(Data supplied):
=== Section Start ===

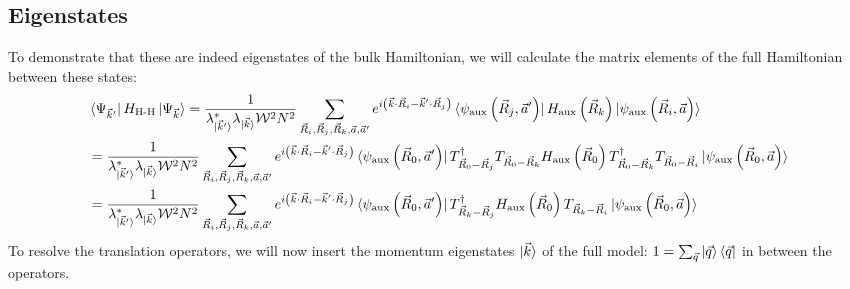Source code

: \documentclass[prb]{revtex4-2}
\begin{document}
\subsection{Eigenstates}
To demonstrate that these are indeed eigenstates of the bulk Hamiltonian, we will calculate the matrix elements of the full Hamiltonian between these states:
\begin{equation}\begin{aligned}
	&\bra{\Psi_{\vec k^\prime}}H_\text{H-H} \ket{\Psi_{\vec k}} = \frac{1}{\lambda^*_{\ket{\vec k^\prime}} \lambda_{\ket{\vec k}} \mathcal{W}^2 N^2}\sum_{\vec R_i, \vec R_j, \vec R_k, \vec a, \vec a^\prime}e^{i\left(\vec{k}\cdot\vec{R}_i - \vec{k}^\prime\cdot\vec{R}_j\right)} \bra{\psi_\text{aux}\left(\vec R_j, \vec a^\prime\right)} H_\text{aux}\left(\vec R_k\right) \ket{\psi_\text{aux}\left(\vec R_i, \vec a\right)}\\
	&= \frac{1}{\lambda^*_{\ket{\vec k^\prime}} \lambda_{\ket{\vec k}} \mathcal{W}^2 N^2}\sum_{\vec R_i, \vec R_j, \vec R_k, \vec a, \vec a^\prime}e^{i\left(\vec{k}\cdot\vec{R}_i - \vec{k}^\prime\cdot\vec{R}_j\right)} \bra{\psi_\text{aux}\left(\vec R_0, \vec a^\prime\right)} T^\dagger_{\vec R_0 - \vec R_j} T_{\vec R_0 - \vec R_k} H_\text{aux}\left(\vec R_0\right) T^\dagger_{\vec R_0 - \vec R_k} T_{\vec R_0 - \vec R_i} \ket{\psi_\text{aux}\left(\vec R_0, \vec a\right)}\\
	&= \frac{1}{\lambda^*_{\ket{\vec k^\prime}} \lambda_{\ket{\vec k}} \mathcal{W}^2 N^2}\sum_{\vec R_i, \vec R_j, \vec R_k, \vec a, \vec a^\prime}e^{i\left(\vec{k}\cdot\vec{R}_i - \vec{k}^\prime\cdot\vec{R}_j\right)} \bra{\psi_\text{aux}\left(\vec R_0, \vec a^\prime\right)} T^\dagger_{\vec R_k - \vec R_j} H_\text{aux}\left(\vec R_0\right) T_{\vec R_k - \vec R_i} \ket{\psi_\text{aux}\left(\vec R_0, \vec a\right)}
\end{aligned}\end{equation}
To resolve the translation operators, we will now insert the momentum eigenstates \(\ket{\vec k}\) of the full model: \(1 = \sum_{\vec q}\ket{\vec q}\bra{\vec q}\) in between the operators.
\end{document}

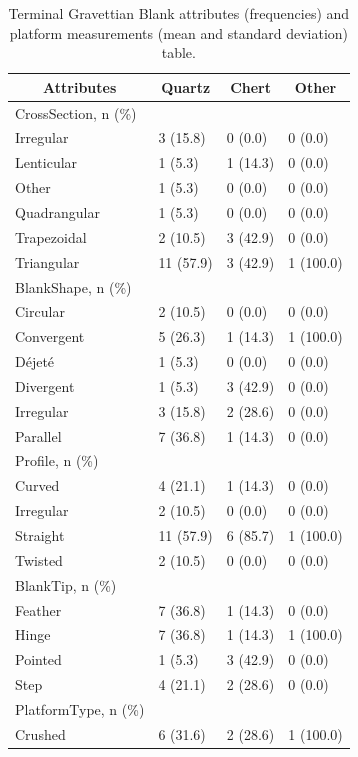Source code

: \documentclass[12pt,twoside]{reedthesis}
\begin{document}
\begin{longtable}[t]{llll}
\caption{\label{tab:unnamed-chunk-74}Terminal Gravettian Blank attributes (frequencies) and platform measurements (mean and standard deviation) table.}\\
\toprule
\multicolumn{1}{c}{\textbf{Attributes}} & \multicolumn{1}{c}{\textbf{Quartz}} & \multicolumn{1}{c}{\textbf{Chert}} & \multicolumn{1}{c}{\textbf{Other}}\\
\midrule
CrossSection, n (\%) &  &  & \\
Irregular & 3 (15.8) & 0 (0.0) & 0 (0.0)\\
Lenticular & 1 (5.3) & 1 (14.3) & 0 (0.0)\\
Other & 1 (5.3) & 0 (0.0) & 0 \vphantom{1} (0.0)\\
Quadrangular & 1 (5.3) & 0 (0.0) & 0 (0.0)\\
\addlinespace
Trapezoidal & 2 (10.5) & 3 (42.9) & 0 (0.0)\\
Triangular & 11 (57.9) & 3 (42.9) & 1 (100.0)\\
BlankShape, n (\%) &  &  & \\
Circular & 2 (10.5) & 0 (0.0) & 0 (0.0)\\
Convergent & 5 (26.3) & 1 (14.3) & 1 (100.0)\\
\addlinespace
Déjeté & 1 (5.3) & 0 (0.0) & 0 (0.0)\\
Divergent & 1 (5.3) & 3 (42.9) & 0 (0.0)\\
Irregular & 3 (15.8) & 2 (28.6) & 0 (0.0)\\
Parallel & 7 (36.8) & 1 (14.3) & 0 (0.0)\\
Profile, n (\%) &  &  & \\
\addlinespace
Curved & 4 (21.1) & 1 (14.3) & 0 (0.0)\\
Irregular & 2 (10.5) & 0 (0.0) & 0 (0.0)\\
Straight & 11 (57.9) & 6 (85.7) & 1 (100.0)\\
Twisted & 2 (10.5) & 0 (0.0) & 0 (0.0)\\
BlankTip, n (\%) &  &  & \\
\addlinespace
Feather & 7 (36.8) & 1 (14.3) & 0 (0.0)\\
Hinge & 7 (36.8) & 1 (14.3) & 1 (100.0)\\
Pointed & 1 (5.3) & 3 (42.9) & 0 (0.0)\\
Step & 4 (21.1) & 2 (28.6) & 0 (0.0)\\
PlatformType, n (\%) &  &  & \\
\addlinespace
Crushed & 6 (31.6) & 2 (28.6) & 1 (100.0)\\

\end{longtable}
\end{document}
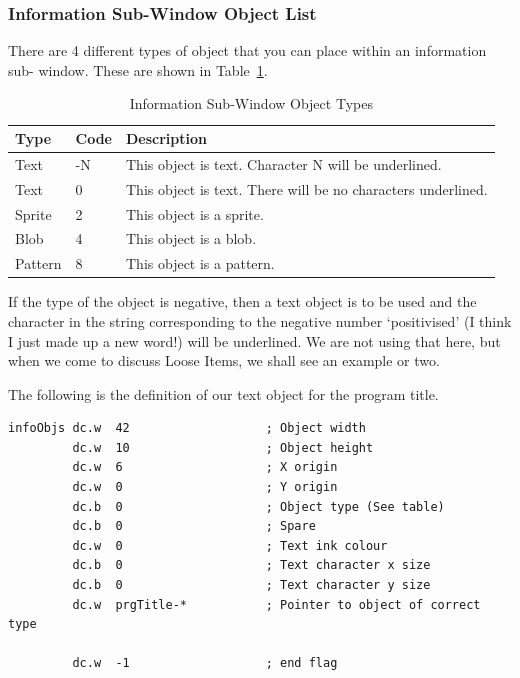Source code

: \subsubsection{Information Sub-{}Window Object List}
\label{ch23-info-objects}%

There are 4 different types of object that you can place within an information sub-{}
window. These are shown in Table~\ref{tab:InfoSubWindowObjectTypes}.

\begin{table}[htbp]
\centering
\begin{tabular}{l l p{}}
\toprule
\textbf{Type} & \textbf{Code} & \textbf{Description} \\
\midrule
Text    &-N & This object is text. Character N will be underlined. \\
Text    & 0 & This object is text. There will be no characters underlined.\\
Sprite  & 2 & This object is a sprite.\\
Blob    & 4 & This object is a blob.\\
Pattern & 8 & This object is a pattern.\\
%
\bottomrule
\end{tabular}
\caption{Information Sub-Window Object Types}
\label{tab:InfoSubWindowObjectTypes}
\end{table}


If the type of the object is negative, then a text object is to be used and the
character in the string corresponding to the negative number `positivised' (I think I just
made up a new word!) will be underlined. We are not using that here, but when we come to
discuss Loose Items, we shall see an example or two.

The following is the definition of our text object for the program title.

\begin{lstlisting}[firstnumber=last,caption={WMAN Example Window - Information Object}]
infoObjs dc.w  42                   ; Object width
         dc.w  10                   ; Object height
         dc.w  6                    ; X origin
         dc.w  0                    ; Y origin
         dc.b  0                    ; Object type (See table)
         dc.b  0                    ; Spare
         dc.w  0                    ; Text ink colour
         dc.b  0                    ; Text character x size
         dc.b  0                    ; Text character y size
         dc.w  prgTitle-*           ; Pointer to object of correct type

         dc.w  -1                   ; end flag
\end{lstlisting}

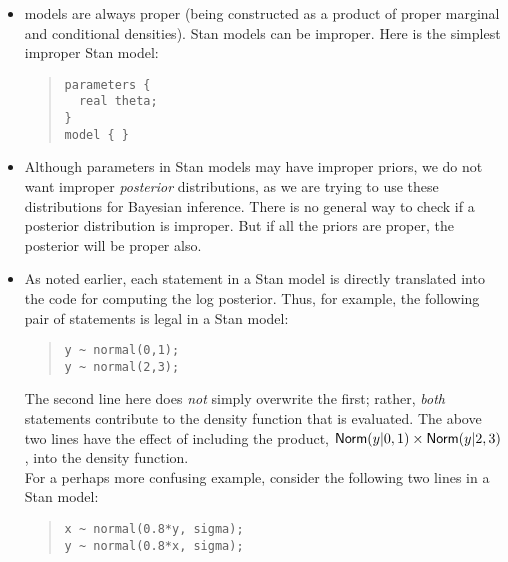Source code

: \begin{itemize}
\item \BUGS models are always proper (being constructed as a product
  of proper marginal and conditional densities).  Stan models can be
  improper.  Here is the simplest improper Stan model: 
\begin{quote}
\begin{Verbatim}
parameters {
  real theta;
} 
model { }
\end{Verbatim}
\end{quote}
\item Although parameters in Stan models may have improper priors, we
  do not want improper \emph{posterior} distributions, as we are trying to
  use these distributions for Bayesian inference.  There is no general
  way to check if a posterior distribution is improper.  But if all
  the priors are proper, the posterior will be proper also.
\item
  As noted earlier, each statement in a Stan model is directly translated into the \Cpp code for computing the log posterior.  Thus, for example, the following pair of statements is legal in a Stan model:
\begin{quote}
\begin{Verbatim}
y ~ normal(0,1);
y ~ normal(2,3);
\end{Verbatim}
\end{quote}
%
The second line here does \emph{not} simply overwrite the first;
rather, \emph{both} statements contribute to the density function that
is evaluated.  The above two lines have the effect of including the
product, $\mbox{\sf Norm}(y|0,1) \times \mbox{\sf Norm}(y|2,3)$, into the
density function.
\\[6pt] 
For a perhaps more confusing example, consider the following two lines in a Stan model:
\begin{quote}
\begin{Verbatim}
x ~ normal(0.8*y, sigma);
y ~ normal(0.8*x, sigma);

\end{Verbatim}
\end{quote}
\end{itemize}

=== Section End ===

Print the part of the listing above that opens with the line containing "Quadrangular & 1 (5.3) & 0 (0.0) & 0 (0.0)\\" and closes with the line containing "is a sprite.\\". Copy it exactly, both ends included, and omit the pictures.

Quadrangular & 1 (5.3) & 0 (0.0) & 0 (0.0)\\
\addlinespace
Trapezoidal & 2 (10.5) & 3 (42.9) & 0 (0.0)\\
Triangular & 11 (57.9) & 3 (42.9) & 1 (100.0)\\
BlankShape, n (\%) &  &  & \\
Circular & 2 (10.5) & 0 (0.0) & 0 (0.0)\\
Convergent & 5 (26.3) & 1 (14.3) & 1 (100.0)\\
\addlinespace
Déjeté & 1 (5.3) & 0 (0.0) & 0 (0.0)\\
Divergent & 1 (5.3) & 3 (42.9) & 0 (0.0)\\
Irregular & 3 (15.8) & 2 (28.6) & 0 (0.0)\\
Parallel & 7 (36.8) & 1 (14.3) & 0 (0.0)\\
Profile, n (\%) &  &  & \\
\addlinespace
Curved & 4 (21.1) & 1 (14.3) & 0 (0.0)\\
Irregular & 2 (10.5) & 0 (0.0) & 0 (0.0)\\
Straight & 11 (57.9) & 6 (85.7) & 1 (100.0)\\
Twisted & 2 (10.5) & 0 (0.0) & 0 (0.0)\\
BlankTip, n (\%) &  &  & \\
\addlinespace
Feather & 7 (36.8) & 1 (14.3) & 0 (0.0)\\
Hinge & 7 (36.8) & 1 (14.3) & 1 (100.0)\\
Pointed & 1 (5.3) & 3 (42.9) & 0 (0.0)\\
Step & 4 (21.1) & 2 (28.6) & 0 (0.0)\\
PlatformType, n (\%) &  &  & \\
\addlinespace
Crushed & 6 (31.6) & 2 (28.6) & 1 (100.0)\\

\end{longtable}
\end{document}
Source code

: \subsubsection{Information Sub-{}Window Object List}
\label{ch23-info-objects}%

There are 4 different types of object that you can place within an information sub-{}
window. These are shown in Table~\ref{tab:InfoSubWindowObjectTypes}.

\begin{table}[htbp]
\centering
\begin{tabular}{l l p{}}
\toprule
\textbf{Type} & \textbf{Code} & \textbf{Description} \\
\midrule
Text    &-N & This object is text. Character N will be underlined. \\
Text    & 0 & This object is text. There will be no characters underlined.\\
Sprite  & 2 & This object is a sprite.\\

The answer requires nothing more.